I think we can quite conclusively say, Anna, that you are not alone.

N.B. One of Anna's commenters mentioned "Things in the wrong boxes. CD's, DVD's, cassettes whatever." This was a thought so heinous that it never even occurred to me. It rates somewhere between the spelling thing and damage to books on the Cathy Scale.

Monday, 26th September 2005

Jumping onto the bandwagon

Like so many others, I have succumbed to Flickr. I don't take photos very often, so it remains to be seen how much use I'll get out of it, but for the moment it's led to me adding another panel to my sidebar so that I could display a random selection of my photos.

Now, Flickr lets you choose from an HTML "badge" or a Flash badge to put on your website. I ummed and aahed a bit, because the Flash badge is quite swishy, but reluctantly decided that it was too exclusionary for people who don't have Flash installed in their browser.

Kevin suggested something that I had overlooked; why not use the HTML object element? It is designed to allow different means of viewing the content of the element, depending on what media or technology is supported by the rendering browser.
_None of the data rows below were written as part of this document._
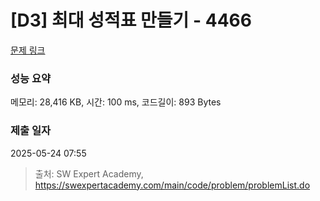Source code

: # [D3] 최대 성적표 만들기 - 4466 

[문제 링크](https://swexpertacademy.com/main/code/problem/problemDetail.do?contestProbId=AWOUfCJ6qVMDFAWg) 

### 성능 요약

메모리: 28,416 KB, 시간: 100 ms, 코드길이: 893 Bytes

### 제출 일자

2025-05-24 07:55



> 출처: SW Expert Academy, https://swexpertacademy.com/main/code/problem/problemList.do
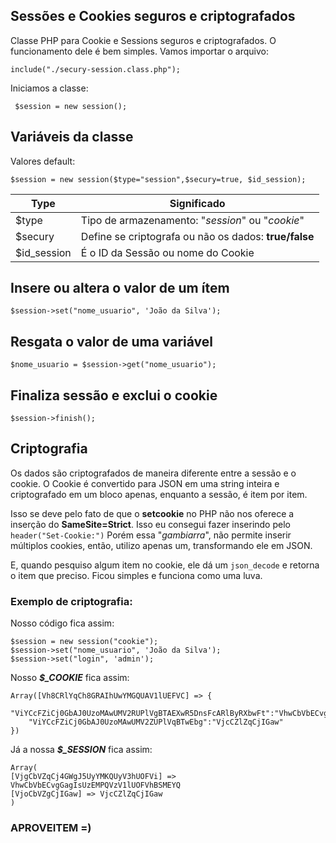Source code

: ## Sessões e Cookies seguros e criptografados
Classe PHP para Cookie e Sessions seguros e criptografados.
O funcionamento dele é bem simples.
Vamos importar o arquivo:

	include("./secury-session.class.php");

Iniciamos a classe:

     $session = new session();

## Variáveis da classe

Valores default:

    $session = new session($type="session",$secury=true, $id_session);

|Type|Significado  |
|--|--|
| $type|  Tipo de armazenamento: "*session*" ou "*cookie*" |
| $secury |  Define se criptografa ou não os dados:   **true/false**  | 
| $id_session | É o ID da Sessão ou nome do Cookie |


## Insere ou altera o valor de um ítem
	$session->set("nome_usuario", 'João da Silva');


## Resgata o valor de uma variável
	$nome_usuario = $session->get("nome_usuario");


## Finaliza sessão e exclui o cookie
	$session->finish();

## Criptografia
	
Os dados são criptografados de maneira diferente entre a sessão e o cookie.
O Cookie é convertido para JSON em uma string inteira  e criptografado em um bloco apenas, enquanto a sessão, é item por item.

Isso se deve pelo fato de que o **setcookie** no PHP não nos oferece a inserção do **SameSite=Strict**.
Isso eu consegui fazer inserindo pelo `header("Set-Cookie:")` 
Porém essa "*gambiarra*", não permite inserir múltiplos cookies, então, utilizo apenas um, transformando ele em JSON. 

E, quando pesquiso algum item no cookie, ele dá um `json_decode` e retorna o item que preciso. Ficou simples e funciona como uma luva.

### Exemplo de criptografia:
Nosso código fica assim:

	$session = new session("cookie");
	$session->set("nome_usuario", 'João da Silva');
	$session->set("login", 'admin');

Nosso ***$_COOKIE*** fica assim:

	Array([Vh8CRlYqCh8GRAIhUwYMGQUAV1lUEFVC] => {
		"ViYCcFZiCj0GbAJ0UzoMAwUMV2RUPlVgBTAEXwR5DnsFcARlByRXbwFt":"VhwCbVbECvgGagIsUzEMPQVzV1lUOFVhBSMEYQ",
		"ViYCcFZiCj0GbAJ0UzoMAwUMV2ZUPlVqBTwEbg":"VjcCZlZqCjIGaw"
	})

Já a nossa ***$_SESSION*** fica assim:

	Array(
	[VjgCbVZqCj4GWgJ5UyYMKQUyV3hUOFVi] => VhwCbVbECvgGagIsUzEMPQVzV1lUOFVhBSMEYQ
	[VjoCbVZgCjIGaw] => VjcCZlZqCjIGaw
	)


###  APROVEITEM =)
As a basic example, future versions of XHTML will not include the img tag; we are to use object in its place. So to insert an image into your XHTML, you would have something like:

<object type="image/png" data="/photos/swan.png">
  A swan in the water
</object>

If the browser can't render the image (it's a screenreader, or the user has images turned off), then it renders the fallback content within the element instead, which acts in the same way as alt text currently does for images. But because it's so generic an element, the possibilities are endless! You can even have nested object elements, and therefore a potentially endless number of fallbacks...

In my case, I could use it to first try rendering a Flash Flickr badge, and then fall back to a plain HTML badge if Flash wasn't installed on the user's browser, like so:

<object type="application/x-shockwave-flash" data="[Flickr url]">
  [script for HTML Flickr badge]
</object>

This is a nice example of a properly-degrading web page element, and would have been perfect for my purpose were it not for one thing: the Flash badge didn't render at all in either Internet Explorer or Firefox. Pasting the data URL directly into the address bar worked fine, but IE sat at 60% of the page loaded forever, whilst Firefox did nothing; not even rendering the fallback HTML badge. (Opera managed it spot-on (though I don't think it managed the standby attribute), but who uses Opera these days?)

In the end, then, I've gone with the plain HTML (plus Javascript) version. If only all browsers were standards-compliant (but then, we've heard that before!)

Tuesday, 27th September 2005

The roaring twenties

It seems that not only do I share my birthday today with Meatloaf, Avril Lavigne and Sara Racey-Tabrizi, but also with Google! Unfortunately though, there seems to be some confusion on this last part.

Google have their holiday logo up today, with birthday cake galore, and title telling you it's their 7th birthday today. (The logo hasn't made it into the holiday logo archive yet; maybe tomorrow.) Searching for an article to link to in my blog post however revealed that the internet at large thinks that Google's 7th birthday was weeks ago, on the 7th of September.

Personally, I'd be more inclined to believe Google on the matter, were it not for the fact that in 2004 they too celebrated their birthday on the 7th. And in 2003 as well.

So we can put this down to a simple error on someone's part for this year, thinking mistakenly that the Google birthday was the 27th instead of the 7th of September. Except for the fact that their fourth birthday was apparently also celebrated on the 27th.

So maybe I only share my birthday with Goo.